#### [EXERCISE AIM]
The material is to be repeated exactly, from first line to last.

#### [DATA FOR ANALYSIS]
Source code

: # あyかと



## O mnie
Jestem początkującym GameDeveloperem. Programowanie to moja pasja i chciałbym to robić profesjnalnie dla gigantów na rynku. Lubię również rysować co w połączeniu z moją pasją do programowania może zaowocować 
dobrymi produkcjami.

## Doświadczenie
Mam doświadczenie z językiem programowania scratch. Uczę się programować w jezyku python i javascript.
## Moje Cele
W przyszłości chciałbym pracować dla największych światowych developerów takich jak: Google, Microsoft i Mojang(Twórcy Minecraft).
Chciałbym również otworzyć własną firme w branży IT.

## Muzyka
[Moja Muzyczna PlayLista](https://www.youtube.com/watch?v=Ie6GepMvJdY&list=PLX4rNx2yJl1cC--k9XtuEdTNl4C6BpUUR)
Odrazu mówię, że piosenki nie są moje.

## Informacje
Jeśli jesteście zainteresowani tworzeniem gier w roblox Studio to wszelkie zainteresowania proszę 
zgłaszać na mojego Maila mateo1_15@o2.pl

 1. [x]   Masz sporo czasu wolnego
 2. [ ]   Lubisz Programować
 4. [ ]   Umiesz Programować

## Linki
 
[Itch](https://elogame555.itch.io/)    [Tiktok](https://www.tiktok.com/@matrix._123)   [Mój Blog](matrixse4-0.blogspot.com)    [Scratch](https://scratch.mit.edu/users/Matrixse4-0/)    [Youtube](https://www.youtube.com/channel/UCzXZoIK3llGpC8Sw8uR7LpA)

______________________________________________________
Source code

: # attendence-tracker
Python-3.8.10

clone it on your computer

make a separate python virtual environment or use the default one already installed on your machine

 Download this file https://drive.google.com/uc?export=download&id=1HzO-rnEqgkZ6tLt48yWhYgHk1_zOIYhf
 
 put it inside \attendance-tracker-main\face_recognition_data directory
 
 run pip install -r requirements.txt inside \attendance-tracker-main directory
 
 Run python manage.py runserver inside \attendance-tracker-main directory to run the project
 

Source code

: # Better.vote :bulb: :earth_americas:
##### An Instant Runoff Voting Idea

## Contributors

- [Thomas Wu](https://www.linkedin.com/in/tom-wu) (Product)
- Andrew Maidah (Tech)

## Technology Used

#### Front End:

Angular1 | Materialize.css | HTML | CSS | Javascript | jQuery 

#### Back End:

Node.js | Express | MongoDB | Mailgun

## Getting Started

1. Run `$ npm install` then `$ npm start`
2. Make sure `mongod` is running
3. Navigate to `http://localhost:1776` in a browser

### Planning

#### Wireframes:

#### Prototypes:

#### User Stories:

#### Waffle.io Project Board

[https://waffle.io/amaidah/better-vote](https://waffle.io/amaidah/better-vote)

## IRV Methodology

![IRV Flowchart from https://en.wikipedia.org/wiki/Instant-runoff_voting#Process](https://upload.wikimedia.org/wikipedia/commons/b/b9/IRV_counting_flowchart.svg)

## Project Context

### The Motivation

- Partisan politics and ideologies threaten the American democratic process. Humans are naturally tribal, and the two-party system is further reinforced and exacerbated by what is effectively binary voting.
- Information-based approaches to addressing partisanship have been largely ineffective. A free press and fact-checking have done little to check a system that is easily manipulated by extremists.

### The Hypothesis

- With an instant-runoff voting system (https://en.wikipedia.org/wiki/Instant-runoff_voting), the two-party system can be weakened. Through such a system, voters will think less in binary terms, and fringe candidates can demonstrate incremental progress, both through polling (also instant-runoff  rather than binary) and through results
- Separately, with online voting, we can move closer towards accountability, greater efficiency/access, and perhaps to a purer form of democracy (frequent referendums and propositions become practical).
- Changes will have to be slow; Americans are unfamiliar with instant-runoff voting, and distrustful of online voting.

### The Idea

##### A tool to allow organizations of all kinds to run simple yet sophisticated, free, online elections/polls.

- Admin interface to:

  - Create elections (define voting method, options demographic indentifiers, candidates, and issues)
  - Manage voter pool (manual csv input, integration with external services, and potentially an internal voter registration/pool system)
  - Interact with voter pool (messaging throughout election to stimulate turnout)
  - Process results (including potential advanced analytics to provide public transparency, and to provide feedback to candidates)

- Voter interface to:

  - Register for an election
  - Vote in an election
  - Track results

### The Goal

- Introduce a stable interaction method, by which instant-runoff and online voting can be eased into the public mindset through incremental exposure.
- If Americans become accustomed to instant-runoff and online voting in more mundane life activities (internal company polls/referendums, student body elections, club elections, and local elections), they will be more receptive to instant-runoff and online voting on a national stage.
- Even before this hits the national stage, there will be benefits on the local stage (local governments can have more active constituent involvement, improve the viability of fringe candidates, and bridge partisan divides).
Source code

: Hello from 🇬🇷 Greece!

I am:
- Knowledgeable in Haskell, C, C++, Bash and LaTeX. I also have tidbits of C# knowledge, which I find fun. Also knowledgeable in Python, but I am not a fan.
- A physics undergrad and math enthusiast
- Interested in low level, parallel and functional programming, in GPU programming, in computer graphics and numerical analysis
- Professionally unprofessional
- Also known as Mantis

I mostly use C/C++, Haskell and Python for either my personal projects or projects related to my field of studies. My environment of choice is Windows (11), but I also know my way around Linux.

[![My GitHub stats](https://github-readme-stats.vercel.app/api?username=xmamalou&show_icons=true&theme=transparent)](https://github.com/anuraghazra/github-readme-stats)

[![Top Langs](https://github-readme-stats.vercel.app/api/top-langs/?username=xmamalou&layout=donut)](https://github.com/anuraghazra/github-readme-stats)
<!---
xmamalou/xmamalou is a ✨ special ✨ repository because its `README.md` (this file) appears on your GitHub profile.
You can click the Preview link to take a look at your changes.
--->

#### [SOLVED EXERCISE]
Source code

: # あyかと



## O mnie
Jestem początkującym GameDeveloperem. Programowanie to moja pasja i chciałbym to robić profesjnalnie dla gigantów na rynku. Lubię również rysować co w połączeniu z moją pasją do programowania może zaowocować 
dobrymi produkcjami.

## Doświadczenie
Mam doświadczenie z językiem programowania scratch. Uczę się programować w jezyku python i javascript.
## Moje Cele
W przyszłości chciałbym pracować dla największych światowych developerów takich jak: Google, Microsoft i Mojang(Twórcy Minecraft).
Chciałbym również otworzyć własną firme w branży IT.

## Muzyka
[Moja Muzyczna PlayLista](https://www.youtube.com/watch?v=Ie6GepMvJdY&list=PLX4rNx2yJl1cC--k9XtuEdTNl4C6BpUUR)
Odrazu mówię, że piosenki nie są moje.

## Informacje
Jeśli jesteście zainteresowani tworzeniem gier w roblox Studio to wszelkie zainteresowania proszę 
zgłaszać na mojego Maila mateo1_15@o2.pl

 1. [x]   Masz sporo czasu wolnego
 2. [ ]   Lubisz Programować
 4. [ ]   Umiesz Programować

## Linki
 
[Itch](https://elogame555.itch.io/)    [Tiktok](https://www.tiktok.com/@matrix._123)   [Mój Blog](matrixse4-0.blogspot.com)    [Scratch](https://scratch.mit.edu/users/Matrixse4-0/)    [Youtube](https://www.youtube.com/channel/UCzXZoIK3llGpC8Sw8uR7LpA)

______________________________________________________
Source code

: # attendence-tracker
Python-3.8.10

clone it on your computer

make a separate python virtual environment or use the default one already installed on your machine

 Download this file https://drive.google.com/uc?export=download&id=1HzO-rnEqgkZ6tLt48yWhYgHk1_zOIYhf
 
 put it inside \attendance-tracker-main\face_recognition_data directory
 
 run pip install -r requirements.txt inside \attendance-tracker-main directory
 
 Run python manage.py runserver inside \attendance-tracker-main directory to run the project
 

Source code

: # Better.vote :bulb: :earth_americas:
##### An Instant Runoff Voting Idea

## Contributors

- [Thomas Wu](https://www.linkedin.com/in/tom-wu) (Product)
- Andrew Maidah (Tech)

## Technology Used

#### Front End:

Angular1 | Materialize.css | HTML | CSS | Javascript | jQuery 

#### Back End:

Node.js | Express | MongoDB | Mailgun

## Getting Started

1. Run `$ npm install` then `$ npm start`
2. Make sure `mongod` is running
3. Navigate to `http://localhost:1776` in a browser

### Planning

#### Wireframes:

#### Prototypes:

#### User Stories:

#### Waffle.io Project Board

[https://waffle.io/amaidah/better-vote](https://waffle.io/amaidah/better-vote)

## IRV Methodology

![IRV Flowchart from https://en.wikipedia.org/wiki/Instant-runoff_voting#Process](https://upload.wikimedia.org/wikipedia/commons/b/b9/IRV_counting_flowchart.svg)

## Project Context

### The Motivation

- Partisan politics and ideologies threaten the American democratic process. Humans are naturally tribal, and the two-party system is further reinforced and exacerbated by what is effectively binary voting.
- Information-based approaches to addressing partisanship have been largely ineffective. A free press and fact-checking have done little to check a system that is easily manipulated by extremists.

### The Hypothesis

- With an instant-runoff voting system (https://en.wikipedia.org/wiki/Instant-runoff_voting), the two-party system can be weakened. Through such a system, voters will think less in binary terms, and fringe candidates can demonstrate incremental progress, both through polling (also instant-runoff  rather than binary) and through results
- Separately, with online voting, we can move closer towards accountability, greater efficiency/access, and perhaps to a purer form of democracy (frequent referendums and propositions become practical).
- Changes will have to be slow; Americans are unfamiliar with instant-runoff voting, and distrustful of online voting.

### The Idea

##### A tool to allow organizations of all kinds to run simple yet sophisticated, free, online elections/polls.

- Admin interface to:

  - Create elections (define voting method, options demographic indentifiers, candidates, and issues)
  - Manage voter pool (manual csv input, integration with external services, and potentially an internal voter registration/pool system)
  - Interact with voter pool (messaging throughout election to stimulate turnout)
  - Process results (including potential advanced analytics to provide public transparency, and to provide feedback to candidates)

- Voter interface to:

  - Register for an election
  - Vote in an election
  - Track results

### The Goal

- Introduce a stable interaction method, by which instant-runoff and online voting can be eased into the public mindset through incremental exposure.
- If Americans become accustomed to instant-runoff and online voting in more mundane life activities (internal company polls/referendums, student body elections, club elections, and local elections), they will be more receptive to instant-runoff and online voting on a national stage.
- Even before this hits the national stage, there will be benefits on the local stage (local governments can have more active constituent involvement, improve the viability of fringe candidates, and bridge partisan divides).
Source code

: Hello from 🇬🇷 Greece!

I am:
- Knowledgeable in Haskell, C, C++, Bash and LaTeX. I also have tidbits of C# knowledge, which I find fun. Also knowledgeable in Python, but I am not a fan.
- A physics undergrad and math enthusiast
- Interested in low level, parallel and functional programming, in GPU programming, in computer graphics and numerical analysis
- Professionally unprofessional
- Also known as Mantis

I mostly use C/C++, Haskell and Python for either my personal projects or projects related to my field of studies. My environment of choice is Windows (11), but I also know my way around Linux.

[![My GitHub stats](https://github-readme-stats.vercel.app/api?username=xmamalou&show_icons=true&theme=transparent)](https://github.com/anuraghazra/github-readme-stats)

[![Top Langs](https://github-readme-stats.vercel.app/api/top-langs/?username=xmamalou&layout=donut)](https://github.com/anuraghazra/github-readme-stats)
<!---
xmamalou/xmamalou is a ✨ special ✨ repository because its `README.md` (this file) appears on your GitHub profile.
You can click the Preview link to take a look at your changes.
--->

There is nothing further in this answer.